Archive for the ‘UK Job Advice’ Category

Whilst in graduate school I had the good fortune of having the opportunity to witness two faculty searches unfold, one of which I also got to serve as the graduate student representative on the search committee. Thus, I obtained some absolutely invaluable insight into what is necessary to be competitive to obtain a tenure-track interview (note to future applicants: do NOT print your CV in an overly large font size; it makes it look like an advertisement for the local bake sale!). So when the department I’m in here in the UK was looking to fill several positions at the lecturer/senior lecturer level (read assistant/associate professor) I was curious to see how things differed from my experience in the US…and differ it most certainly did!

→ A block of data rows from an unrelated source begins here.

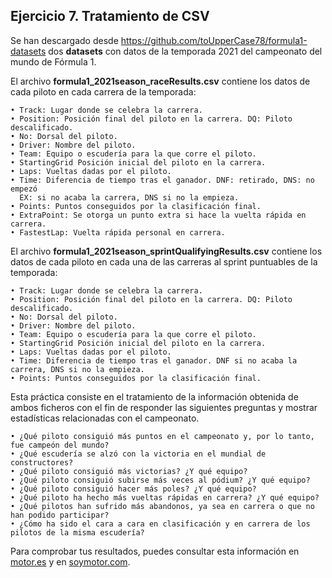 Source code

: ## Ejercicio 7. Tratamiento de CSV
Se han descargado desde https://github.com/toUpperCase78/formula1-datasets dos <b>datasets</b> con datos de
la temporada 2021 del campeonato del mundo de Fórmula 1.

El archivo <b>formula1_2021season_raceResults.csv</b> contiene los datos de cada piloto en cada carrera de la
temporada:

    • Track: Lugar donde se celebra la carrera.
    • Position: Posición final del piloto en la carrera. DQ: Piloto descalificado.
    • No: Dorsal del piloto.
    • Driver: Nombre del piloto.
    • Team: Equipo o escudería para la que corre el piloto.
    • StartingGrid Posición inicial del piloto en la carrera.
    • Laps: Vueltas dadas por el piloto.
    • Time: Diferencia de tiempo tras el ganador. DNF: retirado, DNS: no empezó
      EX: si no acaba la carrera, DNS si no la empieza.
    • Points: Puntos conseguidos por la clasificación final.
    • ExtraPoint: Se otorga un punto extra si hace la vuelta rápida en carrera.
    • FastestLap: Vuelta rápida personal en carrera.
El archivo <b>formula1_2021season_sprintQualifyingResults.csv</b> contiene los datos de cada piloto en cada una
de las carreras al sprint puntuables de la temporada:

    • Track: Lugar donde se celebra la carrera.
    • Position: Posición final del piloto en la carrera. DQ: Piloto descalificado.
    • No: Dorsal del piloto.
    • Driver: Nombre del piloto.
    • Team: Equipo o escudería para la que corre el piloto.
    • StartingGrid Posición inicial del piloto en la carrera.
    • Laps: Vueltas dadas por el piloto.
    • Time: Diferencia de tiempo tras el ganador. DNF si no acaba la carrera, DNS si no la empieza.
    • Points: Puntos conseguidos por la clasificación final.

Esta práctica consiste en el tratamiento de la información obtenida de ambos ficheros con el fin de
responder las siguientes preguntas y mostrar estadísticas relacionadas con el campeonato.

    • ¿Qué piloto consiguió más puntos en el campeonato y, por lo tanto, fue campeón del mundo?
    • ¿Qué escudería se alzó con la victoria en el mundial de constructores?
    • ¿Qué piloto consiguió más victorias? ¿Y qué equipo?
    • ¿Qué piloto consiguió subirse más veces al pódium? ¿Y qué equipo?
    • ¿Qué piloto consiguió hacer más poles? ¿Y qué equipo?
    • ¿Qué piloto ha hecho más vueltas rápidas en carrera? ¿Y qué equipo?
    • ¿Qué pilotos han sufrido más abandonos, ya sea en carrera o que no han podido participar?
    • ¿Cómo ha sido el cara a cara en clasificación y en carrera de los pilotos de la misma escudería?
Para comprobar tus resultados, puedes consultar esta información en <a href="https://www.motor.es"> motor.es</a> y en <a href="https://www.soymotor.com">soymotor.com</a>. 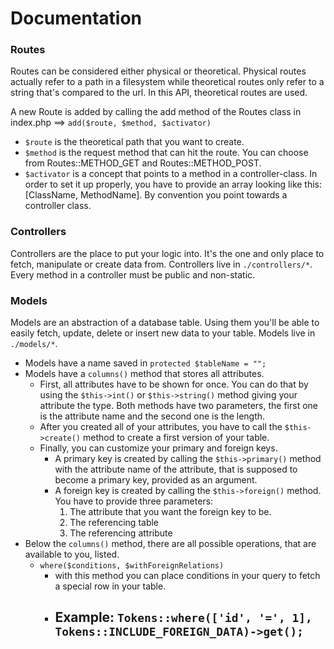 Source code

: # Documentation
### Routes
Routes can be considered either physical or theoretical. Physical routes actually refer to a path in a filesystem while theoretical routes only refer to a string that's compared to the url. In this API, theoretical routes are used.

A new Route is added by calling the add method of the Routes class in index.php ==> `add($route, $method, $activator)`

- `$route` is the theoretical path that you want to create.
- `$method` is the request method that can hit the route. You can choose from Routes::METHOD_GET and Routes::METHOD_POST.
- `$activator` is a concept that points to a method in a controller-class. In order to set it up properly, you have to provide an array looking like this: [ClassName, MethodName]. By convention you point towards a controller class.

### Controllers
Controllers are the place to put your logic into. It's the one and only place to fetch, manipulate or create data from. Controllers live in `./controllers/*`.
Every method in a controller must be public and non-static.

### Models
Models are an abstraction of a database table. Using them you'll be able to easily fetch, update, delete or insert new data to your table. Models live in `./models/*`.

- Models have a name saved in `protected $tableName = "";`
- Models have a `columns()` method that stores all attributes.
    - First, all attributes have to be shown for once. You can do that by using the `$this->int()` or `$this->string()` method giving your attribute the type. Both methods have two parameters, the first one is the attribute name and the second one is the length.
    - After you created all of your attributes, you have to call the `$this->create()` method to create a first version of your table.
    - Finally, you can customize your primary and foreign keys.
        - A primary key is created by calling the `$this->primary()` method with the attribute name of the attribute, that is supposed to become a primary key, provided as an argument.
        - A foreign key is created by calling the `$this->foreign()` method. You have to provide three parameters:
            1. The attribute that you want the foreign key to be.
            2. The referencing table
            3. The referencing attribute
- Below the `columns()` method, there are all possible operations, that are available to you, listed.
    - `where($conditions, $withForeignRelations)`
        - with this method you can place conditions in your query to fetch a special row in your table.
        - Example: `Tokens::where(['id', '=', 1], Tokens::INCLUDE_FOREIGN_DATA)->get();`
            -  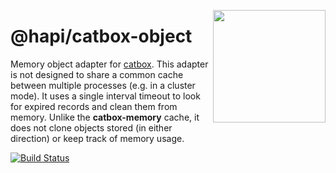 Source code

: <a href="http://hapijs.com"><img src="https://github.com/hapijs/assets/blob/master/images/family.svg" width="180px" align="right" /></a>

# @hapi/catbox-object

Memory object adapter for [catbox](https://github.com/hapijs/catbox).
This adapter is not designed to share a common cache between multiple processes (e.g. in a cluster
mode). It uses a single interval timeout to look for expired records and clean them from memory.
Unlike the **catbox-memory** cache, it does not clone objects stored (in either direction) or keep
track of memory usage.

[![Build Status](https://api.travis-ci.org/hapijs/catbox-object.svg?branch=master)](https://travis-ci.org/hapijs/catbox-object)
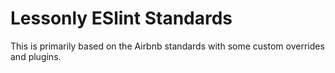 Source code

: # Lessonly ESlint Standards

This is primarily based on the Airbnb standards with some custom overrides and plugins.
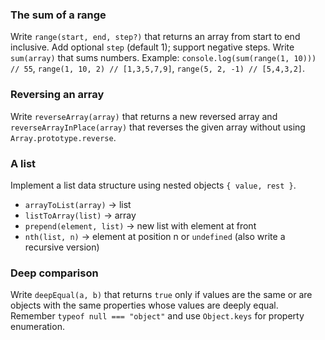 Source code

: ### The sum of a range
Write `range(start, end, step?)` that returns an array from start to end inclusive. Add optional `step` (default 1); support negative steps. Write `sum(array)` that sums numbers. Example: `console.log(sum(range(1, 10))) // 55`, `range(1, 10, 2) // [1,3,5,7,9]`, `range(5, 2, -1) // [5,4,3,2]`.

### Reversing an array
Write `reverseArray(array)` that returns a new reversed array and `reverseArrayInPlace(array)` that reverses the given array without using `Array.prototype.reverse`.

### A list
Implement a list data structure using nested objects `{ value, rest }`.
- `arrayToList(array)` → list
- `listToArray(list)` → array
- `prepend(element, list)` → new list with element at front
- `nth(list, n)` → element at position n or `undefined` (also write a recursive version)

### Deep comparison
Write `deepEqual(a, b)` that returns `true` only if values are the same or are objects with the same properties whose values are deeply equal. Remember `typeof null === "object"` and use `Object.keys` for property enumeration.
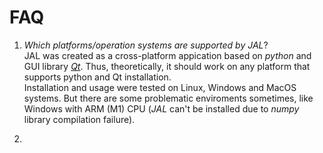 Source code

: # FAQ

1. *Which platforms/operation systems are supported by JAL*?  
JAL was created as a cross-platform appication based on *python* and GUI library *[Qt](https://www.qt.io/)*.
Thus, theoretically, it should work on any platform that supports python and Qt installation.  
Installation and usage were tested on Linux, Windows and MacOS systems. 
But there are some problematic enviroments sometimes, like Windows with ARM (M1) CPU (*JAL* can't be installed due to *numpy* library compilation failure).

3.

The most bizarre difference was that all the applicants were invited to interview on the same exact day! There were 4-5 applicants interviewed per position (whereas in my experience in the US it was typically 3 per position) and they were all wandering around the building at the same time. When it came time for the job talks, they all sat and watched each other give talks…and then after the day was over they all went out to dinner together with some of the committee members! Crazy! What an extraordinarily awkward social situation to put people in! (I should note, when I did my postdoc interview at my current institution it was not entirely dissimilar; i.e, all four of us interviewing for the job were interviewed in rapid succession, although we didn’t see each other’s job talks…just bumped into each other while wandering around the lab…).

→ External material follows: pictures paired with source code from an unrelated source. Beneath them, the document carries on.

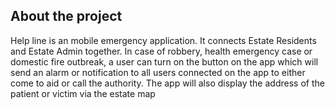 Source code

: ## About the project

Help line is an mobile emergency application. It connects Estate Residents and Estate Admin together.
In case of robbery, health emergency case or domestic fire outbreak, a user can turn on the button on the app 
which will send an alarm or notification to all users connected on the app to either come to aid or call the authority.
The app will also display the address of the patient or victim via the estate map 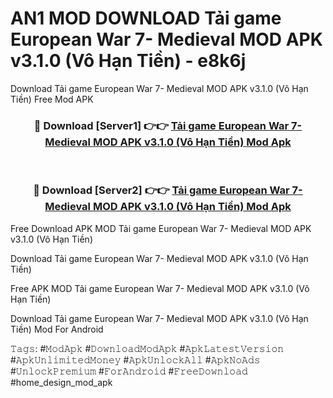 # AN1 MOD DOWNLOAD Tải game European War 7- Medieval MOD APK v3.1.0 (Vô Hạn Tiền) - e8k6j
Download Tải game European War 7- Medieval MOD APK v3.1.0 (Vô Hạn Tiền) Free Mod APK

<div align="center">
<h3>🔴 Download [Server1] 👉👉 <a href="https://apk-comot.site?title=Tải_game_European_War_7-_Medieval_MOD_APK_v3.1.0_(Vô_Hạn_Tiền)">Tải game European War 7- Medieval MOD APK v3.1.0 (Vô Hạn Tiền) Mod Apk</a></h3><br>

<h3>🔴 Download [Server2] 👉👉 <a href="https://apk-comot.site?title=Tải_game_European_War_7-_Medieval_MOD_APK_v3.1.0_(Vô_Hạn_Tiền)">Tải game European War 7- Medieval MOD APK v3.1.0 (Vô Hạn Tiền) Mod Apk</a></h3>
</div>


Free Download APK MOD Tải game European War 7- Medieval MOD APK v3.1.0 (Vô Hạn Tiền)

Download Tải game European War 7- Medieval MOD APK v3.1.0 (Vô Hạn Tiền) 

Free APK MOD Tải game European War 7- Medieval MOD APK v3.1.0 (Vô Hạn Tiền) 

Download Tải game European War 7- Medieval MOD APK v3.1.0 (Vô Hạn Tiền) Mod For Android

𝚃𝚊𝚐𝚜: #𝙼𝚘𝚍𝙰𝚙𝚔 #𝙳𝚘𝚠𝚗𝚕𝚘𝚊𝚍𝙼𝚘𝚍𝙰𝚙𝚔 #𝙰𝚙𝚔𝙻𝚊𝚝𝚎𝚜𝚝𝚅𝚎𝚛𝚜𝚒𝚘𝚗 #𝙰𝚙𝚔𝚄𝚗𝚕𝚒𝚖𝚒𝚝𝚎𝚍𝙼𝚘𝚗𝚎𝚢 #𝙰𝚙𝚔𝚄𝚗𝚕𝚘𝚌𝚔𝙰𝚕𝚕 #𝙰𝚙𝚔𝙽𝚘𝙰𝚍𝚜 #𝚄𝚗𝚕𝚘𝚌𝚔𝙿𝚛𝚎𝚖𝚒𝚞𝚖 #𝙵𝚘𝚛𝙰𝚗𝚍𝚛𝚘𝚒𝚍 #𝙵𝚛𝚎𝚎𝙳𝚘𝚠𝚗𝚕𝚘𝚊𝚍 #home_design_mod_apk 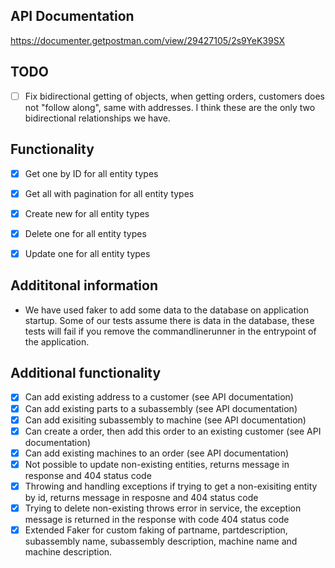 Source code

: ## API Documentation
https://documenter.getpostman.com/view/29427105/2s9YeK39SX

## TODO
- [ ] Fix bidirectional getting of objects, when getting orders, customers does not "follow along", same with addresses. I think these are the only two bidirectional relationships we have.


## Functionality
- [X] Get one by ID for all entity types
- [X] Get all with pagination for all entity types
- [X] Create new for all entity types
- [X] Delete one for all entity types
- [X] Update one for all entity types


## Addititonal information 
- We have used faker to add some data to the database on application startup. Some of our tests assume there is data in the database, these tests will fail if you remove the commandlinerunner in the entrypoint of the application. 

## Additional functionality
- [X] Can add existing address to a customer (see API documentation)
- [X] Can add existing parts to a subassembly (see API documentation)
- [X] Can add exisiting subassembly to machine (see API documentation)
- [X] Can create a order, then add this order to an existing customer (see API documentation)
- [X] Can add existing machines to an order (see API documentation)
- [X] Not possible to update non-existing entities, returns message in response and 404 status code
- [X] Throwing and handling exceptions if trying to get a non-exisiting entity by id, returns message in resposne and 404 status code
- [X] Trying to delete non-existing throws error in service, the exception message is returned in the response with code 404 status code
- [X] Extended Faker for custom faking of partname, partdescription, subassembly name, subassembly description, machine name and machine description.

The other notable difference was the lack of involvement of most of the faculty members in the department in making a decision. In my US experience, all the faculty members had a chance to discuss and vote on whomever the faculty search committee recommended for the job offer at the monthly faculty meeting. Whereas here in the UK, the committee made the decision with only informal (and seemingly quite minimal) input from those outside the committee. The search committee also made their decision VERY quickly, making job offers within 1-2 days following the end of the interviews….and the decision was shrouded in secrecy so that no one outside the committee was told their decision. In addition, as best I could tell, the search committee was made up almost entirely of very senior faculty members (which is probably how they keep the inbreeding going so strong), which is a bit odd seeing as the junior faculty members are the one’s that are going to have to work with whomever they choose the longest and are the one’s that are going to shape the tenor of the department into the future. Sounds a lot like an aristocracy to me!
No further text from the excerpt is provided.